Recent research on cross-cultural encounters in the early modern period has shown that the records of the first Europeans in eastern Asia provide us with excellent models to reflect on current issues in cross-cultural and inter-religious dialogues. These stories are helpful for understanding ways through which the Self perceives, understands, and interprets the Other, who is radically different. According to sinologist Nicolas Standaert, “One is tempted to call [these records] a ‘laboratory’ for the study of cultural diffusion, transfer of knowledge, and cultural change, leading to deeper insights for broader theories of cultural interaction.”
To be sure, in the sixteenth and seventeenth centuries, the European empires’ agendas for colonization dominated exchanges between Europeans and non-Europeans. Nonetheless, their interactions in eastern Asia—especially in China and Japan—were impressively reciprocal in comparison to contemporary cases in Latin America, India, and Africa. Their stories can serve as resources in conducting a case study of how one is affected by and transformed through interactions with another who is radically different in terms of language, tradition, or worldview.
The purpose of this paper is to examine Catholic missionaries’ interpretations of Japanese religiosity (i.e., religious inclination/disposition, liturgical habitus) in the late sixteenth century. I will show that many European missionaries were aesthetically attracted to Japanese Buddhist art and respected Japanese people’s devotion to Buddha, despite the fact that the Church considered such devotion a form of idolatry. As they understood Japanese religiosity, there emerged an interesting paradox in the missionaries’ overall assessment of Japanese culture: on the one hand, they condemned the local religious tradition as comprising demonic practices, while on the other hand, they praised the local piety and said that the Japanese were disposed to a deeper capacity for devotion than were the Europeans.

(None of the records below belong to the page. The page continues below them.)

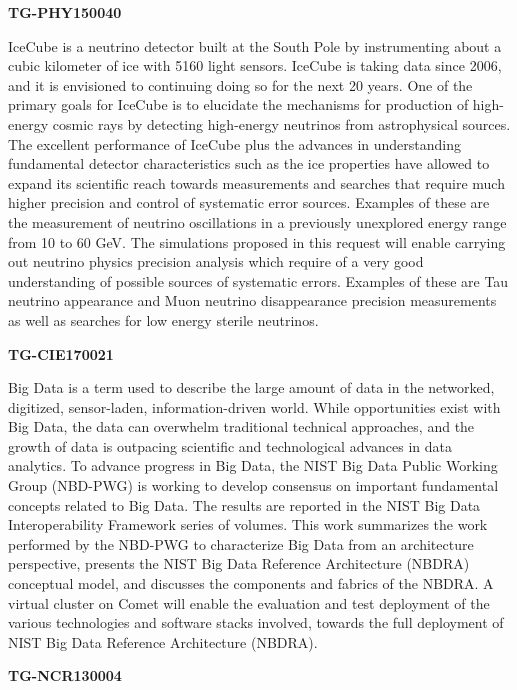 \textbf{TG-PHY150040}

IceCube is a neutrino detector built at the South Pole by instrumenting
about a cubic kilometer of ice with 5160 light sensors. IceCube is
taking data since 2006, and it is envisioned to continuing doing so for
the next 20 years. One of the primary goals for IceCube is to elucidate
the mechanisms for production of high-energy cosmic rays by detecting
high-energy neutrinos from astrophysical sources. The excellent
performance of IceCube plus the advances in understanding fundamental
detector characteristics such as the ice properties have allowed to
expand its scientific reach towards measurements and searches that
require much higher precision and control of systematic error sources.
Examples of these are the measurement of neutrino oscillations in a
previously unexplored energy range from 10 to 60 GeV. The simulations
proposed in this request will enable carrying out neutrino physics
precision analysis which require of a very good understanding of
possible sources of systematic errors. Examples of these are Tau
neutrino appearance and Muon neutrino disappearance precision
measurements as well as searches for low energy sterile neutrinos.

\textbf{TG-CIE170021}

Big Data is a term used to describe the large amount of data in the
networked, digitized, sensor-laden, information-driven world. While
opportunities exist with Big Data, the data can overwhelm traditional
technical approaches, and the growth of data is outpacing scientific and
technological advances in data analytics. To advance progress in Big
Data, the NIST Big Data Public Working Group (NBD-PWG) is working to
develop consensus on important fundamental concepts related to Big Data.
The results are reported in the NIST Big Data Interoperability Framework
series of volumes. This work summarizes the work performed by the
NBD-PWG to characterize Big Data from an architecture perspective,
presents the NIST Big Data Reference Architecture (NBDRA) conceptual
model, and discusses the components and fabrics of the NBDRA. A virtual
cluster on Comet will enable the evaluation and test deployment of the
various technologies and software stacks involved, towards the full
deployment of NIST Big Data Reference Architecture (NBDRA).

\textbf{TG-NCR130004}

This paper also aims to offer a historical case study with regards to the ongoing attempts of comparative theology and inter-religious dialogue. Following Francis X. Clooney, I consider comparative theology a venue through which one seeks a better understanding of one’s faith through comparative, inter-religious and dialogical reflections of other religions. In undertaking comparative theology, the subject (i.e., the one who makes the comparison) is open to self-criticism and transformation that emerge during his or her study of other religions. In this context, this study entails an investigation of how the act of comparison helped European missionaries better understand Japanese religions, and how their appreciation of Japanese religiosity influenced and transformed their approaches to non-Christians.